¹ Joint Institute for the Study of the Atmosphere and Ocean, University of Washington-NOAA Center for Tsunami Research, National Oceanographic and Atmospheric Administration, Sand Point Way NE, Seattle, Washington 98115, U.S.A; Geologisch-Paläontologisches Institut und Museum, Westfälische-Wilhelms Universität, Correnstrasse 24, 48149 Münster, Germany; weiszr{at}u.washington.edu
² Geologisch-Paläontologisches Institut und Museum, Westfälische-Wilhelms Universität, Correnstrasse 24, 48149 Münster, Germany

In this contribution we explore the preservation potential of offshore tsunami deposits. The application of linear wave theory and flat-bottom conditions allows a simplified representation of the physical environment. In such an environment it is possible to compute the boundary water depth, below which the influence of storm waves on tsunami deposits is negligible. The majority of the tsunami deposits described in the literature were deposited onshore where the tsunami wave is transformed into bores and rollers. These deposits differ from tsunami sediments of the deeper shelf, where the water-sediment interaction corresponds more to wave influences.
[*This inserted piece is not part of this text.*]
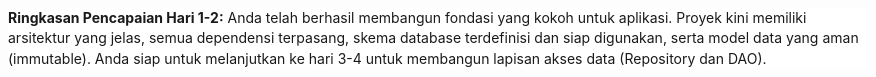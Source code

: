 **Ringkasan Pencapaian Hari 1-2:**
Anda telah berhasil membangun fondasi yang kokoh untuk aplikasi. Proyek kini memiliki arsitektur yang jelas, semua dependensi terpasang, skema database terdefinisi dan siap digunakan, serta model data yang aman (immutable). Anda siap untuk melanjutkan ke hari 3-4 untuk membangun lapisan akses data (Repository dan DAO).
We define the boundary depth d_b as the depth below which tsunami deposits cannot be reworked due to storm waves. This is based on the assumption that the wave base coincides with the seabed. If the wave base is below the bed, a reworking of bed sediments occurs. If it is above, no energy is transferred to the bottom. As an example, we use tide-gauge records at Pointe de La Rue, Seychelles, and ca. 50 km offshore from Brisbane, Australia, at a water depth of 70 m, to derive the major wave parameters of the Sumatra tsunami and a Category 1 Cyclone that occurred from 4–6 March 2004 in Brisbane. The Brisbane storm wave reached the maximum wave height of 14.3 m. Wave periods varied between 6 s and 14 s and the computed maximum wavelength was 237 m. The largest height of the Sumatra tsunami was 3.01 m. Periods of between 24 min and 61 min were computed for the time between two subsequent peaks.

The combination of our hydrodynamic considerations with information from a simplified Hjulström-Sundborg diagram implies that the most powerful storm and tsunami waves produce conditions near and at the sea bed that allow the transport of sediment grains from decimeters to meters in diameter. That means a sandy tsunami deposit in the area of the Brisbane tide gauge would be reworked by storm waves. Assuming the highest wave amplitude during the 2004 March storm at Brisbane as such a boundary wave, the water depth below which preservation of tsunami deposits is most likely is greater than 65 m.